Pizza Express had just 12 branches at the time, but within six years this had increased to more than 250 across the UK. At the same time, its share price rose from 40p to more than £9.
Mr Johnson has since described Pizza Express as the "perfect business" because of pizza's enduring popularity, and its high profit margins.
But keen for a fresh challenge, Mr Johnson sold up in 1999. He then went on to own famous London restaurants such as The Ivy and Le Caprice, while launching the Strada Italian restaurant chain, which were sold in 2005 for a total of more than £90m.
Mr Johnson subsequently grew the Giraffe restaurant chain, which was sold this year to supermarket group Tesco for £50m.
He says that for someone with wide-ranging restaurant industry experience it is not too difficult to establish a winning formula.
"There are a host of things you are looking for," he says. "Try to find great partners and managers who you want to work with, people who are confident, knowledgeable and motivated.
"And find projects that are established, but not yet scaled up. I like to think that what I bring to the party is the capital, knowledge and connections that allow the business to expand significantly."

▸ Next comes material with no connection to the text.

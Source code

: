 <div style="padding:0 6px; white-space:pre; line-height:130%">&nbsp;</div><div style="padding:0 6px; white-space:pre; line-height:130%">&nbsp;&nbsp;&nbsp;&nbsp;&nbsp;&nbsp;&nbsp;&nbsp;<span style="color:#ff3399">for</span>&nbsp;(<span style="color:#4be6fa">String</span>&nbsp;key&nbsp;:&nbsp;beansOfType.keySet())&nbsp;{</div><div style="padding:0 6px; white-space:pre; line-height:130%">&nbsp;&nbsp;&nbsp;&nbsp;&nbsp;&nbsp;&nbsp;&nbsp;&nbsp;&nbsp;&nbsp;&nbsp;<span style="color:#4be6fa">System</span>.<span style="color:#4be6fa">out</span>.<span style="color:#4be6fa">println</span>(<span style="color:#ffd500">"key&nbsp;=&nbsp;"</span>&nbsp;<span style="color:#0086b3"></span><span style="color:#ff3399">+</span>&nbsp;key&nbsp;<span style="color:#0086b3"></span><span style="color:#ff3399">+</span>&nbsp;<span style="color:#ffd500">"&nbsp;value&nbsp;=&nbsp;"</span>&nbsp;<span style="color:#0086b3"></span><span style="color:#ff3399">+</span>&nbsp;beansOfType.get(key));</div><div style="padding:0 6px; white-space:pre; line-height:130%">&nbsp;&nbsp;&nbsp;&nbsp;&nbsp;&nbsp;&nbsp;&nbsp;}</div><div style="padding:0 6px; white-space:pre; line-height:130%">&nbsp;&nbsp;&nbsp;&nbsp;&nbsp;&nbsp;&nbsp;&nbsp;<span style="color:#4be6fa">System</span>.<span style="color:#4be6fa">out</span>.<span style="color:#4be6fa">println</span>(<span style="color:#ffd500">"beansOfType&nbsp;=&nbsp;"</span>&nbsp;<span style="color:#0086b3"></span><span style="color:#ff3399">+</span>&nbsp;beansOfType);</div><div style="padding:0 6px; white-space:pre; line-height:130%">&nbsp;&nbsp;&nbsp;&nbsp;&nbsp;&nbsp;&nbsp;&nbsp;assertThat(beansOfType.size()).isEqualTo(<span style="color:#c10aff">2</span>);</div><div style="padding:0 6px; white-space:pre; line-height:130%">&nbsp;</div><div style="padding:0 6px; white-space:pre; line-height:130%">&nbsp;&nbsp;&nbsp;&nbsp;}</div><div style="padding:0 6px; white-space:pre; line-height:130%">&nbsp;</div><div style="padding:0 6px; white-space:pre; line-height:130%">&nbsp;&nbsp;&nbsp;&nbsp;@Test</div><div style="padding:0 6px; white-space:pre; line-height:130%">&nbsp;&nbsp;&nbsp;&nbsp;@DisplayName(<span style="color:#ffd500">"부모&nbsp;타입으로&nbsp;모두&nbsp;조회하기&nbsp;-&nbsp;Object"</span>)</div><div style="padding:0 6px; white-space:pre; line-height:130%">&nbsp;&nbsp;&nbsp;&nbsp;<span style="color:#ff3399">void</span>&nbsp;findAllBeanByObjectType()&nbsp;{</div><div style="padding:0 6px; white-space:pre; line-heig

At the actual restaurant level, he says: "The properties are very important, the branch management is very important, and of course the menu and good service."
'Tough lessons'
For all Mr Johnson's success in business, which also includes six years as chairman of UK broadcaster Channel 4 from 2004 to 2010, it all could have turned out very differently. When he first went to Oxford University as an 18-year-old, he was meant to go on to become a doctor.
All that changed, however, when he and a friend started to run a nightclub evening.
"We had the bright idea to charge our friends entry, and that was it for me. I knew there and then that this was what I wanted to do with my life. I wanted to ultimately run my own companies."
Mr Johnson decided against continuing his medical degree and instead graduated in physiological sciences.
He then worked as a stockbroker for a number of years before ultimately taking the plunge into the world of entrepreneurship at the age of 27.
Now in his early 50s, Mr Johnson is keen to pass on his knowledge to young entrepreneurs just starting out in their business life.
Recently addressing the launch of Global Entrepreneurship Week, which in the UK is organised by the Prince of Wales's start-up support charity Youth Business International, Mr Johnson was keen to stress the importance of coping with failure.
Ill-fated purchase
Highlighting two of his own, he said "everything went wrong" when he tried to open a branch of Belgo, the mussels and frites restaurant, in New York.
"The US partner went bust, we chose the wrong location, and we neglected to use unionised labour, which you have to do in the US... Come opening night the construction union protested outside with a 25ft [7.5m] tall inflatable rat."
Mr Johnson is also happy to discuss his ill-fated purchase of the UK branches of the bookstore chain Borders, which was ultimately liquidated in 2011.
"I appeared to be able to buy it very cheaply, but my plan was doomed from the start," he says. "It was a painful experience and I lost all my money. I thought I could turn it around, but I didn't realise the extent to which Amazon, e-books and supermarkets were killing big-scale book stores."
In both cases, Mr Johnson says they are "tough lessons", and that young entrepreneurs should remember that "failures are rarely fatal".
He adds: "I would advise any young person thinking of starting their own business to take the plunge. Life is not a rehearsal, don't be the person who spends his life thinking, 'I wish I had done that'."